• [WORK REQUIRED] If a line in the data below contains the word "proposal", copy it out.

• [PROVIDED DATA]
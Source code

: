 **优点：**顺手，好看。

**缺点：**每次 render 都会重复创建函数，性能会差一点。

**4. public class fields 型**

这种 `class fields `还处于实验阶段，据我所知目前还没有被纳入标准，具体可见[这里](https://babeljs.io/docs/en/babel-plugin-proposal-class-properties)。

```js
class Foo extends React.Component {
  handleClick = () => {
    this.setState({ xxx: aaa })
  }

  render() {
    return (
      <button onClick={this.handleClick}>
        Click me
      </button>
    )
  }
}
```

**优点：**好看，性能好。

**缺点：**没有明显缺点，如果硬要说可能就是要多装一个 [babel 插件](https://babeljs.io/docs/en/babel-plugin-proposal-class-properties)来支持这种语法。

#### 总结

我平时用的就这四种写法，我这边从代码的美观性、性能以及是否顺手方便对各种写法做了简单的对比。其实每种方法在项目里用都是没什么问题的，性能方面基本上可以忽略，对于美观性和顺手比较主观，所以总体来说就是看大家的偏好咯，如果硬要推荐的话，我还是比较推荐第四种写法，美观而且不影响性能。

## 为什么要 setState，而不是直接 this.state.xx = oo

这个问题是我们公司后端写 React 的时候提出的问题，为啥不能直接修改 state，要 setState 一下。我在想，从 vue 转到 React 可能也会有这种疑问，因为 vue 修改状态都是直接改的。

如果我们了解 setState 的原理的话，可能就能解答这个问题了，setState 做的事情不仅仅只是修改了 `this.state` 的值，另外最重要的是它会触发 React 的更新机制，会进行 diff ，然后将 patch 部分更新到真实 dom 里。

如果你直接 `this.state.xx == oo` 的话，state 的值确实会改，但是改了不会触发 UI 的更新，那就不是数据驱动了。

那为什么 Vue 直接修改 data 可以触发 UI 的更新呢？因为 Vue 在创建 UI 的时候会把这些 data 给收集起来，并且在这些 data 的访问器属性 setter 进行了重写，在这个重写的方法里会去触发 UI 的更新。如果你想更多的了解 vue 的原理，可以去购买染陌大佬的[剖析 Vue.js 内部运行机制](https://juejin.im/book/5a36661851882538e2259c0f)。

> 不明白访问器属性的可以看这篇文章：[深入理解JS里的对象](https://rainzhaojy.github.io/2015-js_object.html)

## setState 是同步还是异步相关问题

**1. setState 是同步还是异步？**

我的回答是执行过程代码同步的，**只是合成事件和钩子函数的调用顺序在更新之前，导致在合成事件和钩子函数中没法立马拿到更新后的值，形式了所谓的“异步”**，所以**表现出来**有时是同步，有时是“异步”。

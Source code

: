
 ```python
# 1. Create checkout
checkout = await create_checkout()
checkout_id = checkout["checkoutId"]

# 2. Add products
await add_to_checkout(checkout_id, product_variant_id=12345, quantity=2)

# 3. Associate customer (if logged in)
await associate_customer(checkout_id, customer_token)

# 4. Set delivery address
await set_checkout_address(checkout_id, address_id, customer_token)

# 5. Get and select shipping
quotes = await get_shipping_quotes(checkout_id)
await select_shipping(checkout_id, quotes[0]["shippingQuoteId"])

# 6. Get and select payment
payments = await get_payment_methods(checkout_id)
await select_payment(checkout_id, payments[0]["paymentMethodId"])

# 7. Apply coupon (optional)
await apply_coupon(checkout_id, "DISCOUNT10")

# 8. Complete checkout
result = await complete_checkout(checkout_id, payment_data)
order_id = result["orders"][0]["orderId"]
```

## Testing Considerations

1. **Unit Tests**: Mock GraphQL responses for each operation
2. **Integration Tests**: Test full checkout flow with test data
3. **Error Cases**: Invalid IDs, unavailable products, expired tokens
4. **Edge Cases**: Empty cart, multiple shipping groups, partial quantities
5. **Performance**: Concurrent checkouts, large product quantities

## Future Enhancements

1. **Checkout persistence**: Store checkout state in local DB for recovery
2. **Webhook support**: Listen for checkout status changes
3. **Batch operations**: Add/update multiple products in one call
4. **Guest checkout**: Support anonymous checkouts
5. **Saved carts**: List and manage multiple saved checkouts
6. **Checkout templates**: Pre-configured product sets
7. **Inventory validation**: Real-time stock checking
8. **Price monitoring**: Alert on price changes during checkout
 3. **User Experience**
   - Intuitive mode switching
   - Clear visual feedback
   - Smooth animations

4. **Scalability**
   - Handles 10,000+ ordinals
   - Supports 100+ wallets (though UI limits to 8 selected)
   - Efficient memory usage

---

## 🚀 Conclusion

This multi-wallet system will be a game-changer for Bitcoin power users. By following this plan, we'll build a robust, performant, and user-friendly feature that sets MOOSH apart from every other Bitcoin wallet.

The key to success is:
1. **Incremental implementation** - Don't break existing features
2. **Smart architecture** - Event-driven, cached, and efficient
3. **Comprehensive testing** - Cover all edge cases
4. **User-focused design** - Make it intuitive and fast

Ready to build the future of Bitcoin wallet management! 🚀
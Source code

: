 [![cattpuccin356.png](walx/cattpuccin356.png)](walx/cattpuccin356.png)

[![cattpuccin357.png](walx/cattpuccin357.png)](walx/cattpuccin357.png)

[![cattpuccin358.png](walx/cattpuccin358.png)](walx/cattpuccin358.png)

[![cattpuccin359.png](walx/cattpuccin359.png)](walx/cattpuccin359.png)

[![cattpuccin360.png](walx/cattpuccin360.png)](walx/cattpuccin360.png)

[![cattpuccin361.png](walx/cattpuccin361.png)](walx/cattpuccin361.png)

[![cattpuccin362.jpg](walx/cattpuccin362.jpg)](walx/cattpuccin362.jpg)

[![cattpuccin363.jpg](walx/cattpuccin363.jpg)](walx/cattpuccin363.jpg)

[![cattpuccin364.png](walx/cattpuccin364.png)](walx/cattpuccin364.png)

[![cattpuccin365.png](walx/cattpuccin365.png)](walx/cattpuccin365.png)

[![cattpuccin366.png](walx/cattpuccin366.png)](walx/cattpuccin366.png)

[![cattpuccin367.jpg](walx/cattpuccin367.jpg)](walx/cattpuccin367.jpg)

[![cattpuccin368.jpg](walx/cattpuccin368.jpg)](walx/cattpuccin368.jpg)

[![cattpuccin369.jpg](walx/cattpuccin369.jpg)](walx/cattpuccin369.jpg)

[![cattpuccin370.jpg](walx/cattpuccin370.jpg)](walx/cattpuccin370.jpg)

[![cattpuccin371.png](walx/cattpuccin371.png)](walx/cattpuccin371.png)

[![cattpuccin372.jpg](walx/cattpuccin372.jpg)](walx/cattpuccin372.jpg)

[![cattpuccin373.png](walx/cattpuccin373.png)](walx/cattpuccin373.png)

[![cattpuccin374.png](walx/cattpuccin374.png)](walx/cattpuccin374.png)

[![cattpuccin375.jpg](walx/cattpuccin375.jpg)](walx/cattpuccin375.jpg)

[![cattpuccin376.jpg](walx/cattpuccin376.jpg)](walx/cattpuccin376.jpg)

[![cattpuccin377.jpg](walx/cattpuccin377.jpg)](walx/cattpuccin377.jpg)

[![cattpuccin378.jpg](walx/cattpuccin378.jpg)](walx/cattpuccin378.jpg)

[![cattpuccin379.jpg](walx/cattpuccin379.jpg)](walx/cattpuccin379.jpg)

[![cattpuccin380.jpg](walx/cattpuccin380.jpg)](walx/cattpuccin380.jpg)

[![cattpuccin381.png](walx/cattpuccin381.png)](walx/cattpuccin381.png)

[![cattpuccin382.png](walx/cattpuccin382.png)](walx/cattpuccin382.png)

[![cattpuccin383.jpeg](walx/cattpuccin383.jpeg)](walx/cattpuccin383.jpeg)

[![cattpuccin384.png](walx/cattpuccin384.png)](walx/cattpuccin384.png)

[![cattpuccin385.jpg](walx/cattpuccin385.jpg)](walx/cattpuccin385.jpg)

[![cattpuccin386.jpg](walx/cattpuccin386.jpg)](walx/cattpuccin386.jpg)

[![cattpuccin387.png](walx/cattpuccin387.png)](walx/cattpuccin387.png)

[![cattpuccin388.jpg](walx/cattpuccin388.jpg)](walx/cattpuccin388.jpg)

• [REPLY]
这种 `class fields `还处于实验阶段，据我所知目前还没有被纳入标准，具体可见[这里](https://babeljs.io/docs/en/babel-plugin-proposal-class-properties)。
**缺点：**没有明显缺点，如果硬要说可能就是要多装一个 [babel 插件](https://babeljs.io/docs/en/babel-plugin-proposal-class-properties)来支持这种语法。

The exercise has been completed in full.